:: RECORDS SHOWN
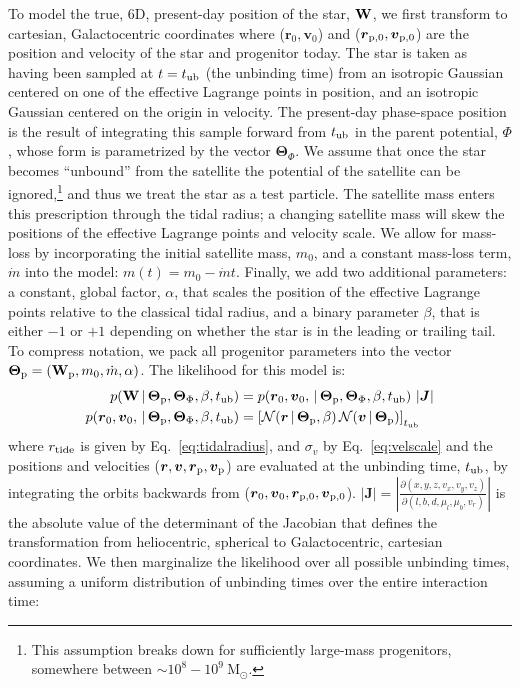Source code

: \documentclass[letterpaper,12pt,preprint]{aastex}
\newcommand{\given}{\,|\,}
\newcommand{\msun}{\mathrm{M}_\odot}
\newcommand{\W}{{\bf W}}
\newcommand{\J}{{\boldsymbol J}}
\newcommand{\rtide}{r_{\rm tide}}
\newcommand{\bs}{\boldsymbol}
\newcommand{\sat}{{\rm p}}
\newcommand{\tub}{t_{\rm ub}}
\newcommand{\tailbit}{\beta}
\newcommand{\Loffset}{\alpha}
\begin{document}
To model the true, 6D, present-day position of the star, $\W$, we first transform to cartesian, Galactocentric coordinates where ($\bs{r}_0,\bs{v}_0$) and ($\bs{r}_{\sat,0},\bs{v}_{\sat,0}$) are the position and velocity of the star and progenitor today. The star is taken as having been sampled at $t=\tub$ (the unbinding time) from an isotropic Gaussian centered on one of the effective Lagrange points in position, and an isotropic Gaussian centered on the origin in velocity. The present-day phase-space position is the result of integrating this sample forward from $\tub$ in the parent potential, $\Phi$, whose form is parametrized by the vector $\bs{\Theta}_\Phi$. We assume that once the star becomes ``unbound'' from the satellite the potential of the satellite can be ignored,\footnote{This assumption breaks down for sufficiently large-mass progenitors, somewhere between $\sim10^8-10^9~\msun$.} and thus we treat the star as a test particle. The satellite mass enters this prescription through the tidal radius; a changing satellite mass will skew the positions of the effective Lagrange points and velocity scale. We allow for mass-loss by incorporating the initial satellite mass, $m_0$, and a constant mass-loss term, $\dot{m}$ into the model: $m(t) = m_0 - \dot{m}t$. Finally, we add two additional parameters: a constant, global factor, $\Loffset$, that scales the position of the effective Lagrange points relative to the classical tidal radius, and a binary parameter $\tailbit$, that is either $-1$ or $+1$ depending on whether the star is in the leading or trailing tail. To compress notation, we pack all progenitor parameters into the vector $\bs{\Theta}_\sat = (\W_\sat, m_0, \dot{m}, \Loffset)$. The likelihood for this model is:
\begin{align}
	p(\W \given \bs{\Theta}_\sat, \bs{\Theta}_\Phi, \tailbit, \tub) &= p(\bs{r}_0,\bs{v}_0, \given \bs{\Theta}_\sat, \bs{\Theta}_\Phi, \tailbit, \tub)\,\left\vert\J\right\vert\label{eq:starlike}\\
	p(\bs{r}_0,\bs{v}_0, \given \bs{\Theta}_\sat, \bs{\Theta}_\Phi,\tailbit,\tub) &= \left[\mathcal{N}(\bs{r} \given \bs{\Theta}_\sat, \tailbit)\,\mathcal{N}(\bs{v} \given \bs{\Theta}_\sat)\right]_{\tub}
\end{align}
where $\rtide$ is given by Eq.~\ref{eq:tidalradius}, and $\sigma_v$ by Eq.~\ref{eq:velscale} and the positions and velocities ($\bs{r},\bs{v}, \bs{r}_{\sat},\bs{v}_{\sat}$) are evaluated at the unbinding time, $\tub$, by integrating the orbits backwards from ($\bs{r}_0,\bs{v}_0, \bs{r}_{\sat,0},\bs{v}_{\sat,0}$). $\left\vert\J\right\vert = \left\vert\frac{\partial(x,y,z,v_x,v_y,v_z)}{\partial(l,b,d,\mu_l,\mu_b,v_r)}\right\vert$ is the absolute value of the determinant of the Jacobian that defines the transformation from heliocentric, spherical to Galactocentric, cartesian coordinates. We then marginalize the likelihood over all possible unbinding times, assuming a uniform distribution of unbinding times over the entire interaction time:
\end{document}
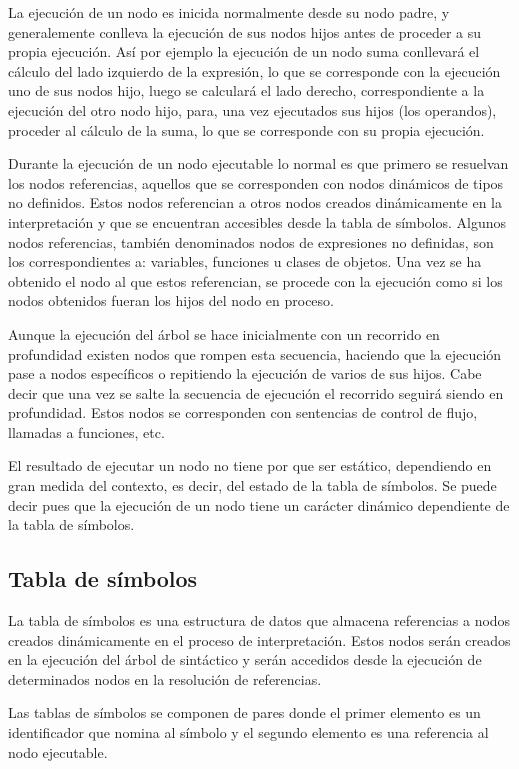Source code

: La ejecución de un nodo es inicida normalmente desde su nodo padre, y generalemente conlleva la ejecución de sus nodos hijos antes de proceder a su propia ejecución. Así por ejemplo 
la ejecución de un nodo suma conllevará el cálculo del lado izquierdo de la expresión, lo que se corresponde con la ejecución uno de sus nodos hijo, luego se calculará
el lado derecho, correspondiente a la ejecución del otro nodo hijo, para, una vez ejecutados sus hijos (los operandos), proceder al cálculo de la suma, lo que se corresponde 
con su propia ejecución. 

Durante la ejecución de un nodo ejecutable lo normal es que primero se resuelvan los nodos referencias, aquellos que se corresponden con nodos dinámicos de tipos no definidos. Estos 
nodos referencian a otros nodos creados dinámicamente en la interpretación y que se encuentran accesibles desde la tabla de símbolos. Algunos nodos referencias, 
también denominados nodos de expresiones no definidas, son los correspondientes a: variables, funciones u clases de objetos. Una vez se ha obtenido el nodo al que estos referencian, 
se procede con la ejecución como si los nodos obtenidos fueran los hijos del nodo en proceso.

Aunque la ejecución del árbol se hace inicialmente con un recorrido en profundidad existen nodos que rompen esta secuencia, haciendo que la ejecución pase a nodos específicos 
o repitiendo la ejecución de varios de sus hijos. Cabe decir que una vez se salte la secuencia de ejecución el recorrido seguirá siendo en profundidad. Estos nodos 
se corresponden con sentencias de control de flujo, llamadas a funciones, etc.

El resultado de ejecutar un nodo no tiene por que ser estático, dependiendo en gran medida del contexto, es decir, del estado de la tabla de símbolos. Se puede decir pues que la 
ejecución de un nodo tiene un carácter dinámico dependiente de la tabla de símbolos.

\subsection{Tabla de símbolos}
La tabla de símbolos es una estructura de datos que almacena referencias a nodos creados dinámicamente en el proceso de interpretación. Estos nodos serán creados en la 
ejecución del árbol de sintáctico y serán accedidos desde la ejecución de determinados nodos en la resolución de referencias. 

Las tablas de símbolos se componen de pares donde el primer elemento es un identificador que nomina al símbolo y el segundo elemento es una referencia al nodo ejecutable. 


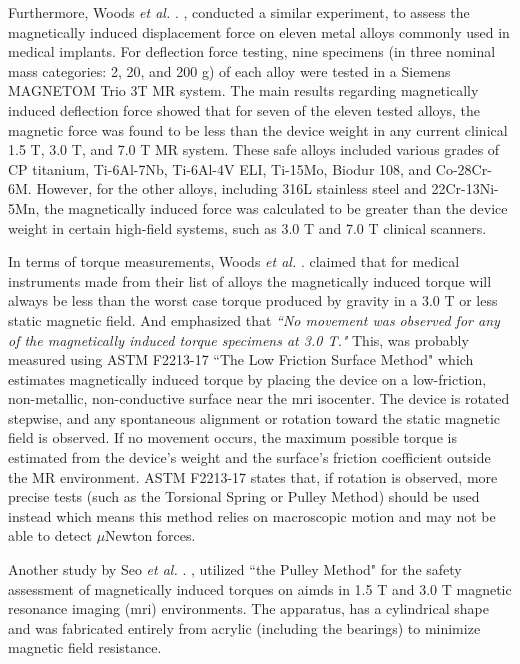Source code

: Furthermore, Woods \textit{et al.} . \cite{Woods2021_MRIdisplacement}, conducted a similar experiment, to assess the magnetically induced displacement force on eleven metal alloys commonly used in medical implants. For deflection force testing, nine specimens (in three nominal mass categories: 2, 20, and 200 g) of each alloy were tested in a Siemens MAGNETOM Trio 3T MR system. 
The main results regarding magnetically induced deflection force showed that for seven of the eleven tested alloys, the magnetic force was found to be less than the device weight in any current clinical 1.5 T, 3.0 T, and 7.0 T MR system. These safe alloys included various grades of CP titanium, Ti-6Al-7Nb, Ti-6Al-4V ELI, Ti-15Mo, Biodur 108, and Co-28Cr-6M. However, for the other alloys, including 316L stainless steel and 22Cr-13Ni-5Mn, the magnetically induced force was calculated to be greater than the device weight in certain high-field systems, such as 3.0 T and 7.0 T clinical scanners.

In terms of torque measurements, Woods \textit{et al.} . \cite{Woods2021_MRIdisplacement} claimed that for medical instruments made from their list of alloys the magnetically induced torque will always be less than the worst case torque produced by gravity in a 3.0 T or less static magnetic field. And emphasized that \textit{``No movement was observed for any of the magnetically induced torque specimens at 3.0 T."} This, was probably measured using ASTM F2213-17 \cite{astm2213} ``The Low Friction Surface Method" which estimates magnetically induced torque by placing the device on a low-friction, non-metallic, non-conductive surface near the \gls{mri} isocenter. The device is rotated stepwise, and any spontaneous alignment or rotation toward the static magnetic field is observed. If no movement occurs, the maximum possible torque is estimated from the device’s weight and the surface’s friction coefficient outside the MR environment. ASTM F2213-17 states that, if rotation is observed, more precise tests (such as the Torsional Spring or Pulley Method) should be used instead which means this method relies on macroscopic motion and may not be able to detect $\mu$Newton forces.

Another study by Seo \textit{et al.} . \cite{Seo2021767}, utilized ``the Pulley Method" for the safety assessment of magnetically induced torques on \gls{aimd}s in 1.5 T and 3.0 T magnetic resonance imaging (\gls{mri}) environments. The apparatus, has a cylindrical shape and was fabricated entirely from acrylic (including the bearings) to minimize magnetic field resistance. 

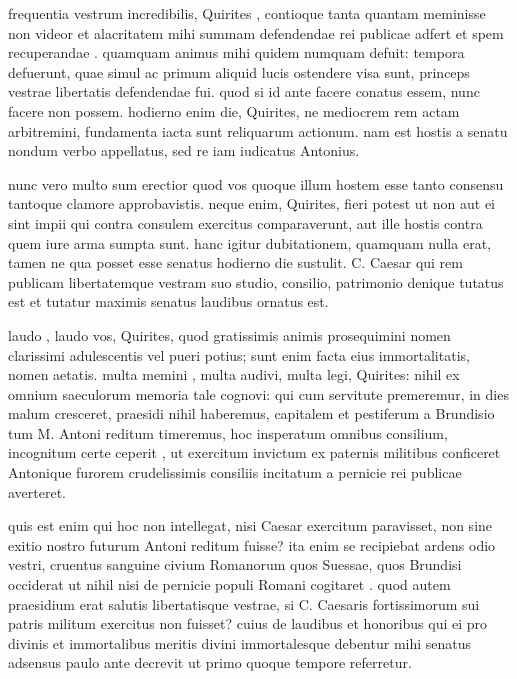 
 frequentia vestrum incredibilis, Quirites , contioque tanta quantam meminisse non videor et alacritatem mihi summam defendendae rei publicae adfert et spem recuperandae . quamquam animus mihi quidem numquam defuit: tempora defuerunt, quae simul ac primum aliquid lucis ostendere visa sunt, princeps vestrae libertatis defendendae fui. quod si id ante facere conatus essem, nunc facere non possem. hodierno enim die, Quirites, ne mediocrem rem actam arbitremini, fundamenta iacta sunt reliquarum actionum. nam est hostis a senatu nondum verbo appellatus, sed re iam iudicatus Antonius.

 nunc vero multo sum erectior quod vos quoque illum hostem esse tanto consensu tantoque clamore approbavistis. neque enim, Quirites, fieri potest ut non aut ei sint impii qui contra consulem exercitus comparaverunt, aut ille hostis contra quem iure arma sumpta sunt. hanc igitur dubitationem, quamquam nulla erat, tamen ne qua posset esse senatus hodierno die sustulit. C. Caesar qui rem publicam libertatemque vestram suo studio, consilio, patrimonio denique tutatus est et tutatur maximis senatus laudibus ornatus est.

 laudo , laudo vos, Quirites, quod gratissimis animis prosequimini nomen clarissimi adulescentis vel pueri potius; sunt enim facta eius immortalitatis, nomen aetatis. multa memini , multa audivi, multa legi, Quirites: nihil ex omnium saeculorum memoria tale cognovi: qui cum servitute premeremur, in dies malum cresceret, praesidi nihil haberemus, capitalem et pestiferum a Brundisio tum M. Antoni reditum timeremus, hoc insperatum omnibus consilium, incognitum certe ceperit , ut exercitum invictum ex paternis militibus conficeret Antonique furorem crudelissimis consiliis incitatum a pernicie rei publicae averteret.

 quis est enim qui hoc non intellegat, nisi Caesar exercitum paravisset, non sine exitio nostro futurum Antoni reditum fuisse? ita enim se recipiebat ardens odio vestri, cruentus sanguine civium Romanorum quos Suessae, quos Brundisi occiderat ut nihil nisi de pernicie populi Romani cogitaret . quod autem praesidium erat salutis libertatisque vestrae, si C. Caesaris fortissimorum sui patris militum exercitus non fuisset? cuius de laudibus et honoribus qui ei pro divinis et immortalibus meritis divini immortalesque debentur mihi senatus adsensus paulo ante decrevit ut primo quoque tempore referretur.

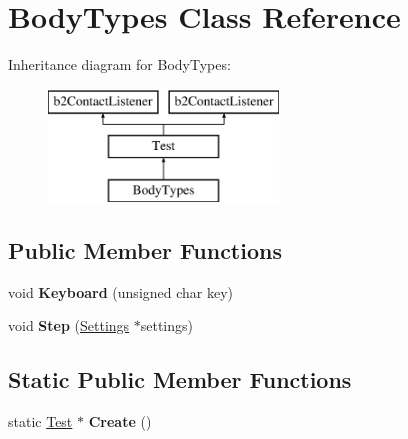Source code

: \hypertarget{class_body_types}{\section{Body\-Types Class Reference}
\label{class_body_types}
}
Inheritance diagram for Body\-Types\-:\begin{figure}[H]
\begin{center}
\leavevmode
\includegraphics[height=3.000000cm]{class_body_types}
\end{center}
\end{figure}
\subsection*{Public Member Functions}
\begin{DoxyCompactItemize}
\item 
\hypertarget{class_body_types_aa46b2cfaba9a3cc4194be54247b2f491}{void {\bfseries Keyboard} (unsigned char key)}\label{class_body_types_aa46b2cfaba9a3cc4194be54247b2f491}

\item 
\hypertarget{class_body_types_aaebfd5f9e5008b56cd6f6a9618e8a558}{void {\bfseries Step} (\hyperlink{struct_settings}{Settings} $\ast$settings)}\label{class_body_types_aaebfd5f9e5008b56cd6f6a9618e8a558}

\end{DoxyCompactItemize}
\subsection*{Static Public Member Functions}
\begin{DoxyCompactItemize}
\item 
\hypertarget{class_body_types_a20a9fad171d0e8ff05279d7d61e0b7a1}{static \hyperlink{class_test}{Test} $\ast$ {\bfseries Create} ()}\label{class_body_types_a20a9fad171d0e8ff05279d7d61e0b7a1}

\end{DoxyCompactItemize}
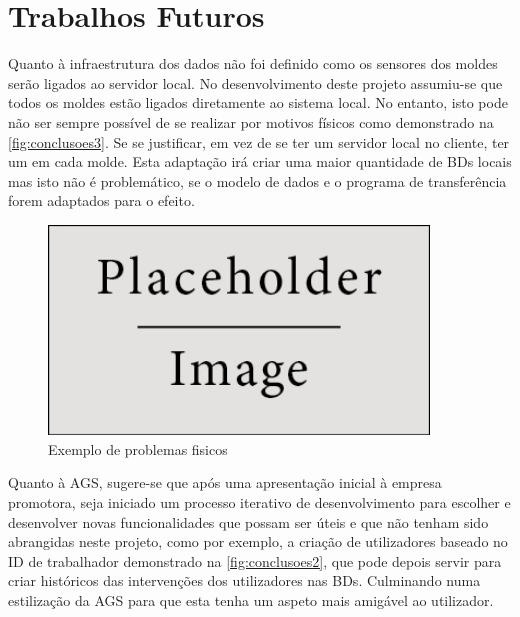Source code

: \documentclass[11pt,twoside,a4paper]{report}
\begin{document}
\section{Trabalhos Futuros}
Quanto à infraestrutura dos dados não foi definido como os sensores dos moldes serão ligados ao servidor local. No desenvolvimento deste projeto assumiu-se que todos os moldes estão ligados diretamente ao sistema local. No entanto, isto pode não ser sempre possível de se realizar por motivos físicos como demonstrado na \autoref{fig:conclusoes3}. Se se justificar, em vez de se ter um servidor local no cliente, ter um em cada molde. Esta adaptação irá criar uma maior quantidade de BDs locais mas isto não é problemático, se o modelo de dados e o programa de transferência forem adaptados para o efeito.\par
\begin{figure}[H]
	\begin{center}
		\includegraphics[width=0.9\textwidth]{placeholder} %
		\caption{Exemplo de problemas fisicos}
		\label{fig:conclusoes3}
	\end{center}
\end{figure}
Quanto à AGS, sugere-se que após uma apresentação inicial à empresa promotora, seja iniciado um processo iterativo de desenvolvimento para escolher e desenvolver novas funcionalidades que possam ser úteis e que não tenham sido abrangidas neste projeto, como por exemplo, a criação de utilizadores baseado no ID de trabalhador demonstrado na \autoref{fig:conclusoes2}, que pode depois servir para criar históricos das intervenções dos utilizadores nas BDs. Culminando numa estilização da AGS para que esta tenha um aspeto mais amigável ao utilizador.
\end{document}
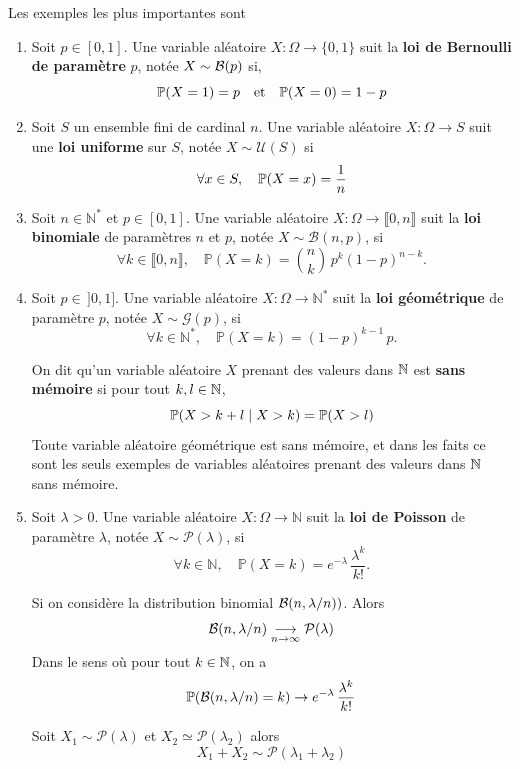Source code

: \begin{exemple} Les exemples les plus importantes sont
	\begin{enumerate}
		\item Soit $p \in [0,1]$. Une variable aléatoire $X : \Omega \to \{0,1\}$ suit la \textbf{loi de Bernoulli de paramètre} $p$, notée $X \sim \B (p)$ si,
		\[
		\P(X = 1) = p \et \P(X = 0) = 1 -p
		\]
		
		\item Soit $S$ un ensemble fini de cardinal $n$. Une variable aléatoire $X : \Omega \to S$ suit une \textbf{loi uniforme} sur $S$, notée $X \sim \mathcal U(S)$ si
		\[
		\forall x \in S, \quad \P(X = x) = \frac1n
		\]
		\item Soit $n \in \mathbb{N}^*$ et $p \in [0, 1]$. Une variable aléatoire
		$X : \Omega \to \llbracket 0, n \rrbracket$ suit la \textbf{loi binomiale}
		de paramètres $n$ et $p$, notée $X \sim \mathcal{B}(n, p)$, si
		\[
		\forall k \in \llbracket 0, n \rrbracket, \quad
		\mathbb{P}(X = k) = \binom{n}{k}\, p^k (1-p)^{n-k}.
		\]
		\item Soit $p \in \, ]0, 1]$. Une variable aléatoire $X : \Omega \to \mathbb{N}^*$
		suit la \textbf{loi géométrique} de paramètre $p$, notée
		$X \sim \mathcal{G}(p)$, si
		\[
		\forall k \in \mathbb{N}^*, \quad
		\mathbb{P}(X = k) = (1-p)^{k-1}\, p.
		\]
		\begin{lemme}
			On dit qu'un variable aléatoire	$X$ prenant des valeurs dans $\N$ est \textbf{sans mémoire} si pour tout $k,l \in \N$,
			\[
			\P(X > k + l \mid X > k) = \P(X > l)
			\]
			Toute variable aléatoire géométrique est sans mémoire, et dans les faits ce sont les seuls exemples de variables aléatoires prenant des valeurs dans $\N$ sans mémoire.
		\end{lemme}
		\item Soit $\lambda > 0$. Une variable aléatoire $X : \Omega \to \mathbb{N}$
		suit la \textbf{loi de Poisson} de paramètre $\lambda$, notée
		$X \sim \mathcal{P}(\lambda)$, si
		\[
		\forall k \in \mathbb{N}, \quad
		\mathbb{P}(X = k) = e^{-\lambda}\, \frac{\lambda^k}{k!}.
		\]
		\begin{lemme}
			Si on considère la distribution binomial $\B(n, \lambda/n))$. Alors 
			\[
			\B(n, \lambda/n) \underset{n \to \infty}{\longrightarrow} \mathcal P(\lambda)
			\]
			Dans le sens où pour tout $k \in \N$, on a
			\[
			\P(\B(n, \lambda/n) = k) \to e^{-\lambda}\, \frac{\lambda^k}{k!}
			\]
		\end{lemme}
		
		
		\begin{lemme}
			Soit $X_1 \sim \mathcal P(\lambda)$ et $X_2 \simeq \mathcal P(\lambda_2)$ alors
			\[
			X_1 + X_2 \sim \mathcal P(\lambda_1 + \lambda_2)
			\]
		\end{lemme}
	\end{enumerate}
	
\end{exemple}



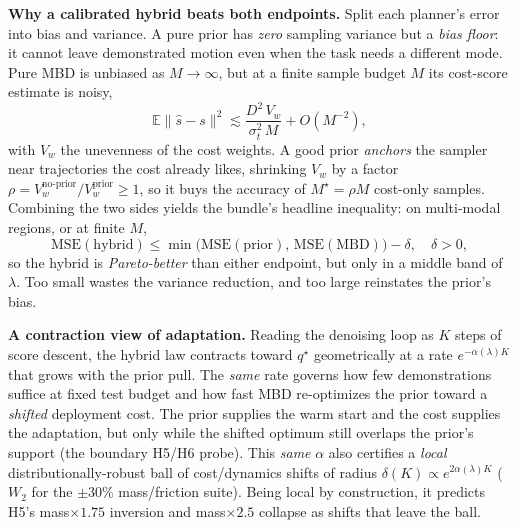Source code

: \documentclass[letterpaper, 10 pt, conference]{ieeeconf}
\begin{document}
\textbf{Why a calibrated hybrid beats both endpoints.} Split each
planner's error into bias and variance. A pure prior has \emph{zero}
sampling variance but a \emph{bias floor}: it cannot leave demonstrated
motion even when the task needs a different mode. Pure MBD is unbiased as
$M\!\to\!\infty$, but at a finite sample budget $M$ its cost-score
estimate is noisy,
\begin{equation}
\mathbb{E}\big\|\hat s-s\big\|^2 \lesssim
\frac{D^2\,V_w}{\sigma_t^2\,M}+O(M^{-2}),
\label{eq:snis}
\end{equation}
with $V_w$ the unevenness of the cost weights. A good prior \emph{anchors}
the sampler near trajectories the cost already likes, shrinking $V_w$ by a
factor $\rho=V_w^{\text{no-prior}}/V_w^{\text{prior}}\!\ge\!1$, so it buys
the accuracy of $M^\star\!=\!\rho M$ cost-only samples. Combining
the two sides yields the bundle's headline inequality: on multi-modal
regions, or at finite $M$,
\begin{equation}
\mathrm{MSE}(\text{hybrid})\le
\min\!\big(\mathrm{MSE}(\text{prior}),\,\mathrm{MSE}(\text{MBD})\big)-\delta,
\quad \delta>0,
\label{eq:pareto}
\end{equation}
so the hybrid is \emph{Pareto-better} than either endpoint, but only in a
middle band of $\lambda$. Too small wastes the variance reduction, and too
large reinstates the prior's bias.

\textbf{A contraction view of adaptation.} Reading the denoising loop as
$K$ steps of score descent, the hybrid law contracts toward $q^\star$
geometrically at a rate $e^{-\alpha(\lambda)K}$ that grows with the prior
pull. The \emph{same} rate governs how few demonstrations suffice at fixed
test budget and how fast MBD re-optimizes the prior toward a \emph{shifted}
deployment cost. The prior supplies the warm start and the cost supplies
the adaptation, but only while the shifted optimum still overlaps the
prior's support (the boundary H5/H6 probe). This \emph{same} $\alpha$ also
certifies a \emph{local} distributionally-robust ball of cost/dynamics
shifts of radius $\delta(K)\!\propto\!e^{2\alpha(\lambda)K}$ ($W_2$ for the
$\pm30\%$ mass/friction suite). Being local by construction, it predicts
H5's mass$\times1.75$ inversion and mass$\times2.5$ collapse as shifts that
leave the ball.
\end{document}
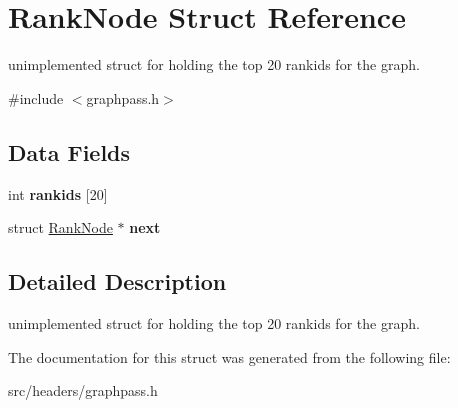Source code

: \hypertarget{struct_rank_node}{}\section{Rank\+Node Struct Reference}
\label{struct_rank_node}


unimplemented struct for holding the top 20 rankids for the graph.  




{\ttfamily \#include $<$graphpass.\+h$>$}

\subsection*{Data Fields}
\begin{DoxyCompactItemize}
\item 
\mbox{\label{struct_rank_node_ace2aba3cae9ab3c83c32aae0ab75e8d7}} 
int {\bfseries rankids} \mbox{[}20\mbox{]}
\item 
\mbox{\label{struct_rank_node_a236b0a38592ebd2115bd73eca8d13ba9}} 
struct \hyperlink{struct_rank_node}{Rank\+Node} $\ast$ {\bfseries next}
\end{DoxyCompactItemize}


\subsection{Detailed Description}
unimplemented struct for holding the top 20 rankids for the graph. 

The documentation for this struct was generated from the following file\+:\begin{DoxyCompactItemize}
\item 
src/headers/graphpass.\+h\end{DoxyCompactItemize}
::::
• **WHAT YOU SHOULD DO**: Check each line of the entries above for the string "with", and return those that contain it.

• **OUTPUT OF THE EXERCISE**:
with $V_w$ the unevenness of the cost weights. A good prior \emph{anchors}
geometrically at a rate $e^{-\alpha(\lambda)K}$ that grows with the prior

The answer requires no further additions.